Pero Dave sabía que no lo decía en serio. Estaba tan cansado de ser quien era como el mismo Dave.

El chico se arrodilló ante el hombre, y le colocó el envoltorio de la camisa de franela en el torso, justo encima del abdomen; Dave se cernía sobre ellos y les observaba.

– ¡Por favor! -refunfuñó el hombre.

– jSsh! -exclamó Dave, y el chico apretó el gatillo.

El cuerpo de la criatura sin rostro se convulsionó de tal forma que le dio una patada en la axila, pero luego el aire lo abandonó, con un silbido de tetera.

Y el chico dijo: «Bien».

Cuando ya había metido al tipo en el maletero del Honda, Dave se dio cuenta de que debería haber usado el Cadillac. Ya había subido las ventanillas y apagado el motor, y ya había limpiado con la camisa de franela el asiento delantero y todo lo que había tocado.
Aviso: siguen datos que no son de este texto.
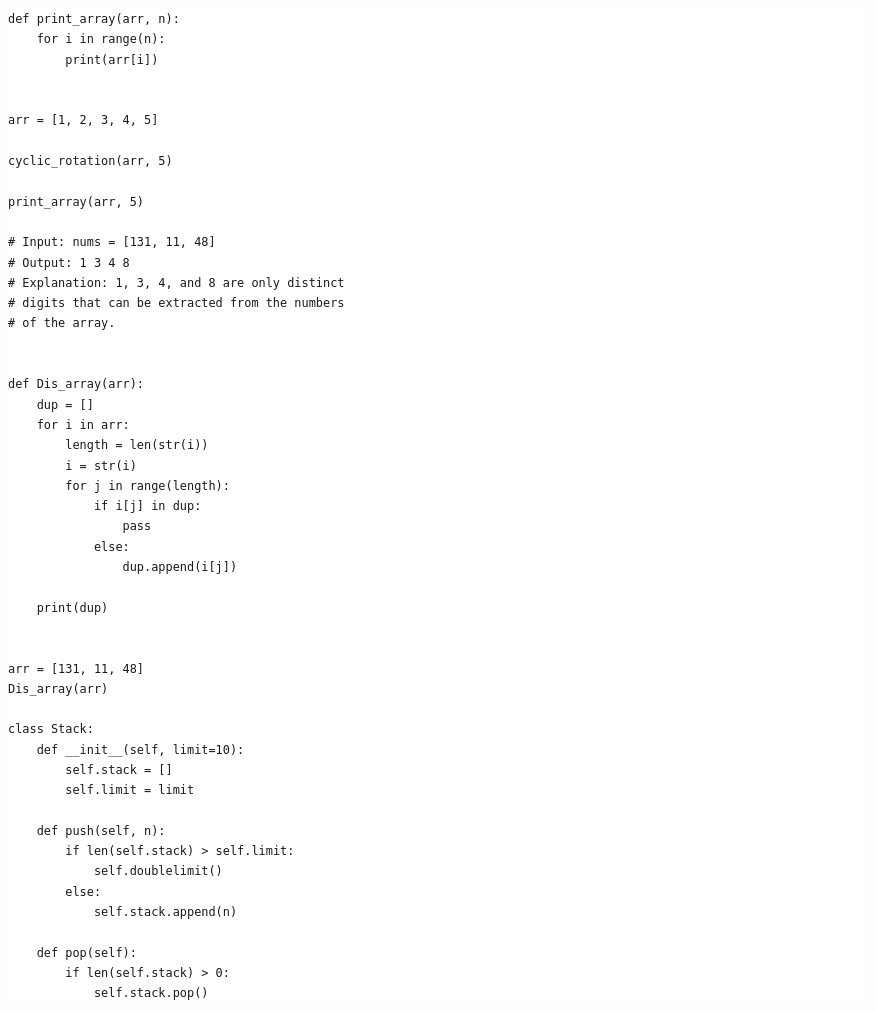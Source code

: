
    def print_array(arr, n):
        for i in range(n):
            print(arr[i])


    arr = [1, 2, 3, 4, 5]

    cyclic_rotation(arr, 5)

    print_array(arr, 5)

    # Input: nums = [131, 11, 48]
    # Output: 1 3 4 8
    # Explanation: 1, 3, 4, and 8 are only distinct
    # digits that can be extracted from the numbers
    # of the array.


    def Dis_array(arr):
        dup = []
        for i in arr:
            length = len(str(i))
            i = str(i)
            for j in range(length):
                if i[j] in dup:
                    pass
                else:
                    dup.append(i[j])

        print(dup)


    arr = [131, 11, 48]
    Dis_array(arr)

    class Stack:
        def __init__(self, limit=10):
            self.stack = []
            self.limit = limit

        def push(self, n):
            if len(self.stack) > self.limit:
                self.doublelimit()
            else:
                self.stack.append(n)

        def pop(self):
            if len(self.stack) > 0:
                self.stack.pop()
No obstante, ¿qué sentido tenía ir dando vueltas con el tipo dentro del maletero de su Honda para encontrar un lugar adecuado para deshacerse de él, cuando la respuesta estaba delante de sus narices?
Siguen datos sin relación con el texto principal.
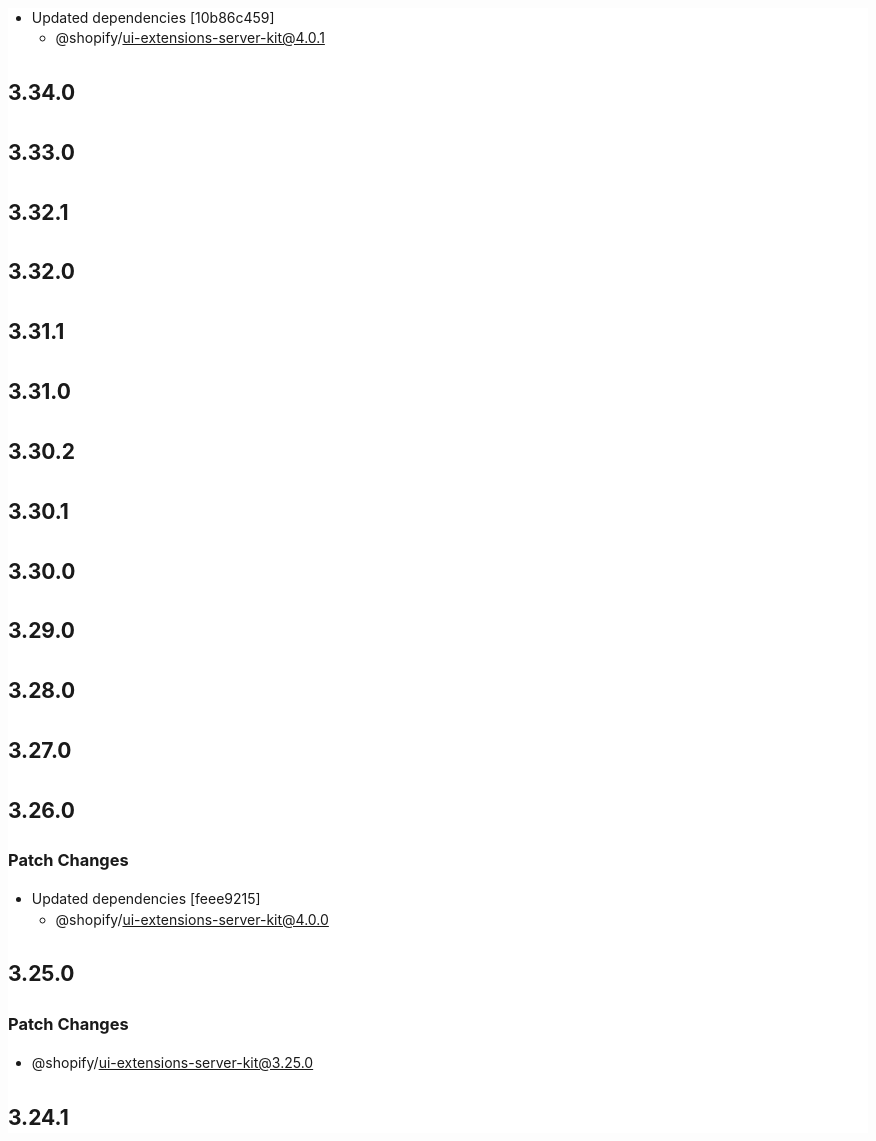 - Updated dependencies [10b86c459]
  - @shopify/ui-extensions-server-kit@4.0.1

## 3.34.0

## 3.33.0

## 3.32.1

## 3.32.0

## 3.31.1

## 3.31.0

## 3.30.2

## 3.30.1

## 3.30.0

## 3.29.0

## 3.28.0

## 3.27.0

## 3.26.0

### Patch Changes

- Updated dependencies [feee9215]
  - @shopify/ui-extensions-server-kit@4.0.0

## 3.25.0

### Patch Changes

- @shopify/ui-extensions-server-kit@3.25.0

## 3.24.1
Por lo tanto, Dave aparcó el Honda junto al Cadillac, con la mirada puesta en la puerta del bar; hacía un buen rato que no salía nadie. Abrió su maletero y después el del Cadillac, y pasó el cuerpo de un coche a otro. Cerró los dos maleteros, envolvió la navaja y la pistola con la camisa de franela, la lanzó sobre el asiento delantero del Honda, y se fue de allí a toda prisa.

Tiró la camisa, la navaja y la pistola desde el puente de la calle Roseclair, y fue a parar al Penitentiary Channel; no se percató hasta mucho después de que mientras él estaba haciendo aquello, Katie Marcus seguramente estaría encontrando la muerte en el parque adyacente. Después había regresado a casa, con la certeza de que bien pronto alguien encontraría el coche y el cadáver.

Se había pasado por el Last Drop a última hora del domingo, y vio que había un coche aparcado junto al Cadillac, pero que el resto del aparcamiento estaba vacío. Sabía que el otro coche pertenecía a Reggie Damone, uno de los camareros. El Cadillac parecía inocente, olvidado. El mismo día había vuelto al lugar un poco más tarde, y casi tuvo un ataque al corazón cuando vio que el Cadillac ya no estaba. Era evidente que no podía ir haciendo preguntas sobre el coche, ni siquiera de forma casual: «Reggie, ¿llamáis a la grúa si un coche lleva demasiado tiempo en el aparcamiento?», pero después se dio cuenta de que al margen de lo que hubiera sucedido con el coche, no había ningún indicio que guardara relación con él.

Nada, a excepción del niño pelirrojo.

Pero a medida que pasaba el tiempo, se le ocurrió que aunque el niño se había asustado, también se había sentido complacido, emocionado. Estaba de parte de Dave. No tenía por qué preocuparse.

La policía no tenía nada. No había testigos. No habían conseguido pruebas del coche de Dave, o como mínimo, pruebas que pudieran usar ante un tribunal. Por lo tanto, Dave podía relajarse. Podría hablar con Celeste y contárselo todo, dejar que las cosas siguieran su curso, y ofrecer a su mujer la posibilidad de que lo aceptara de nuevo, con defectos pero con intención de cambiar. Como si fuera un buen hombre que ha hecho una cosa mala por un buen motivo. Como un hombre que hacía todo lo posible por eliminar al vampiro que le corrompía el alma.